Who should watch tomorrow's launch

Dark Scrolls should be on the radar for players who like their roguelites fast, readable and slightly unhinged. The obvious comparison point is not a giant action RPG. It is the modern pile-up of arcade roguelites, compact platformers and co-op chaos games that get passed around because one run takes minutes, not weeks.

The Nintendo Switch launch helps that pitch. The official Nintendo Store lists the game at $9.99 in the U.S., and the Switch 2 compatibility note means early Switch 2 owners are not being asked to wait for a separate version. On PC, Steam lists full controller support, which fits the twitchy room-by-room structure better than a keyboard-only assumption.

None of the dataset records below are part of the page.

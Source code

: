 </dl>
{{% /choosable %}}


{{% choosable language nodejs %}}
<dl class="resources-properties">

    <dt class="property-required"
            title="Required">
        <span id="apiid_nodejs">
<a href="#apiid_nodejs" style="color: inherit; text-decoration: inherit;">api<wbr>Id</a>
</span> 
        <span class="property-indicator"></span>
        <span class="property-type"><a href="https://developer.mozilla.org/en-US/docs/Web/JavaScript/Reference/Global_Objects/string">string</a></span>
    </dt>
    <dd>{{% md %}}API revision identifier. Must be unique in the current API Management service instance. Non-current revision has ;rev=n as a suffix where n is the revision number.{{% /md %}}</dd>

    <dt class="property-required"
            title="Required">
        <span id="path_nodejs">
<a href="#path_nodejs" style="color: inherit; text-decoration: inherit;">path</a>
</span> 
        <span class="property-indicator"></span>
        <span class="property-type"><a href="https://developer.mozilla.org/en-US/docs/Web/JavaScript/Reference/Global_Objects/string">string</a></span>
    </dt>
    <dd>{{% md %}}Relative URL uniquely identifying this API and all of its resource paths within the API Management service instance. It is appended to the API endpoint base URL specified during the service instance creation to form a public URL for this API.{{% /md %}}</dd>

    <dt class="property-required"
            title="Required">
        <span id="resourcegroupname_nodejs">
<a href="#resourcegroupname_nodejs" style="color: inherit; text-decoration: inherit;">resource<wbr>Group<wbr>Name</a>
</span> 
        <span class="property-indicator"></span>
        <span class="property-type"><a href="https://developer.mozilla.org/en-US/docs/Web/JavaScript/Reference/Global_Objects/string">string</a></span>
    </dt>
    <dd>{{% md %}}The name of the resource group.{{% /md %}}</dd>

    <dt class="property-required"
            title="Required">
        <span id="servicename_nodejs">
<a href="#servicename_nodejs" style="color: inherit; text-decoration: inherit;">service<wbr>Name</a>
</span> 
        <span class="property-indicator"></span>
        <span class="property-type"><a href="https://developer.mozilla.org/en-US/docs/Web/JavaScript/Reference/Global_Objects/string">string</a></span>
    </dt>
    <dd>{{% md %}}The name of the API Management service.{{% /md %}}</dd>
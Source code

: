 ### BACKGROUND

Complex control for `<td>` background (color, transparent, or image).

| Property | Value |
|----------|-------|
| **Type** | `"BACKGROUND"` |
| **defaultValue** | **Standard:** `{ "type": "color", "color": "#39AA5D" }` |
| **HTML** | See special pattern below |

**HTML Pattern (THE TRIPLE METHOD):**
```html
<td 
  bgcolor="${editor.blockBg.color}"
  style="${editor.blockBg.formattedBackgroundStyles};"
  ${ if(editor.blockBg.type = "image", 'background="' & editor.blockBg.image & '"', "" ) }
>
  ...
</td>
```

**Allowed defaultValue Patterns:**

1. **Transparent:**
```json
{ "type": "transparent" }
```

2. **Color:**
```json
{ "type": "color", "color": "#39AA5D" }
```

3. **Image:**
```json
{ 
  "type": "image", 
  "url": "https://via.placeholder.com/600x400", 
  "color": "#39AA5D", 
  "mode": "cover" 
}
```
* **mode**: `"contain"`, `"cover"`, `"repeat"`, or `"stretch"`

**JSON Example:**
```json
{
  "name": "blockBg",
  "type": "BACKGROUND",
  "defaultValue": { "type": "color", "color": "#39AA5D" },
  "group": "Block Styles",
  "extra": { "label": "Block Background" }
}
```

Dark Scrolls also arrives during a week without a single blockbuster swallowing every conversation. That can matter for a Devolver-scale release. A game like this does not need to dominate the calendar. It needs enough space for players to see the hook, try a few runs, laugh at whatever killed them and send the trailer or a clip to someone who likes messy co-op.

The useful thing to know before launch is that Dark Scrolls is a full new doinksoft game, not a DLC drop or a port of an older release. It launches June 22 on PC via Steam and Nintendo Switch, with solo play, local and online co-op, nine unlockable heroes and a dungeon structure built around branching runs rather than fixed stages.